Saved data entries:
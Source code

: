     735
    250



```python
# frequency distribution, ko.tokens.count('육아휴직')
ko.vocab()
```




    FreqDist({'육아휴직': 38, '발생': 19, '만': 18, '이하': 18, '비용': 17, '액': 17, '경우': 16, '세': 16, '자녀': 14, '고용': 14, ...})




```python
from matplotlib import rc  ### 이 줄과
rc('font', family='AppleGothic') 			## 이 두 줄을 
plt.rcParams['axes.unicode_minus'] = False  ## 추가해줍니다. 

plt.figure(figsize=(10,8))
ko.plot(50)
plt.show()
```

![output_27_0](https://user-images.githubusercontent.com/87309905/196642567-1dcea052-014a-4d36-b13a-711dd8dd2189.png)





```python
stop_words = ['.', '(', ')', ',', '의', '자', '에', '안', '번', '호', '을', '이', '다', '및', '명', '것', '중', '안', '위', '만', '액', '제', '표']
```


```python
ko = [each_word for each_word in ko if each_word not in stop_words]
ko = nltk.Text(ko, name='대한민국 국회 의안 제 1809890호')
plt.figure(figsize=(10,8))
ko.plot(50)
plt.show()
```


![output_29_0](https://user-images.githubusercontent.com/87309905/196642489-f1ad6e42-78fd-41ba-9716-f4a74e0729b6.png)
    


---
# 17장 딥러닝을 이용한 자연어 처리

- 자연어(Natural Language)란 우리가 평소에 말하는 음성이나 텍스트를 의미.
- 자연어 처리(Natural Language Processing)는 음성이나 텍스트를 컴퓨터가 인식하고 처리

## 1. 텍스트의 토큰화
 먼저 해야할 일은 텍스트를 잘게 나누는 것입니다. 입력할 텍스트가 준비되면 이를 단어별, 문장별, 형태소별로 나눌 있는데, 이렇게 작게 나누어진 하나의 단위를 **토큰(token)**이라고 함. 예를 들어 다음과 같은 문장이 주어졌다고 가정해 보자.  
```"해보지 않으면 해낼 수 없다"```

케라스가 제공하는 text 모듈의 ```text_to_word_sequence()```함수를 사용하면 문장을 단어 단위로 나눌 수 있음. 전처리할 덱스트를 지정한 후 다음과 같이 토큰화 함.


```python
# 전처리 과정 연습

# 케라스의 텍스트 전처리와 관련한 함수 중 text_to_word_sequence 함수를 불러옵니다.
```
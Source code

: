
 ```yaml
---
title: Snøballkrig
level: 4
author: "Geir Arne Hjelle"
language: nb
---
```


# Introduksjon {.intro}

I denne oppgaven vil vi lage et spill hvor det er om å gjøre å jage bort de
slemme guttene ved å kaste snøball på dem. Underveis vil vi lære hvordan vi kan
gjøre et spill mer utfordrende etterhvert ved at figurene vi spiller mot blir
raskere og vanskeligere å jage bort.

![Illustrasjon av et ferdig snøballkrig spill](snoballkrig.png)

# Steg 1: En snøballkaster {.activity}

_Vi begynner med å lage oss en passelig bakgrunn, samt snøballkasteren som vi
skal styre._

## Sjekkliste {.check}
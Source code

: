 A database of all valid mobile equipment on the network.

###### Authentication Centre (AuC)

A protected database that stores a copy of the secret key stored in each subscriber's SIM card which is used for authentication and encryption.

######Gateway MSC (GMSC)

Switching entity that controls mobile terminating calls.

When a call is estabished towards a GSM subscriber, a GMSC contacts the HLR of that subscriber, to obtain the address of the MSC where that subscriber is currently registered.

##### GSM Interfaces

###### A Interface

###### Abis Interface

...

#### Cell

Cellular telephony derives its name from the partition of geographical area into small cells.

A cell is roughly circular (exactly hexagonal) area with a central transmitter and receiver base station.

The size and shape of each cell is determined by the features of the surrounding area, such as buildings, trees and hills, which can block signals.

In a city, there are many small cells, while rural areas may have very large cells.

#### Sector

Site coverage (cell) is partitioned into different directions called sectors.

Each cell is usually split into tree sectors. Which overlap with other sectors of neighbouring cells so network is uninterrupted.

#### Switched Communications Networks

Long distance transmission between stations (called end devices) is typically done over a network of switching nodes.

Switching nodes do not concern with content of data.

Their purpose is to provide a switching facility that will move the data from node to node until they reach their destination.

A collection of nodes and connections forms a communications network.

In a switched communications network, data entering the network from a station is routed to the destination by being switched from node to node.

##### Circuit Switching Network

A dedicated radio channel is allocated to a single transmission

*EXERCISE GOAL*: Copy only the stretch running from the line containing "In a switched" to the final line of the entries, both ends included, exactly as it stands.

*EXERCISE OUTPUT*:
In a switched communications network, data entering the network from a station is routed to the destination by being switched from node to node.

##### Circuit Switching Network

A dedicated radio channel is allocated to a single transmission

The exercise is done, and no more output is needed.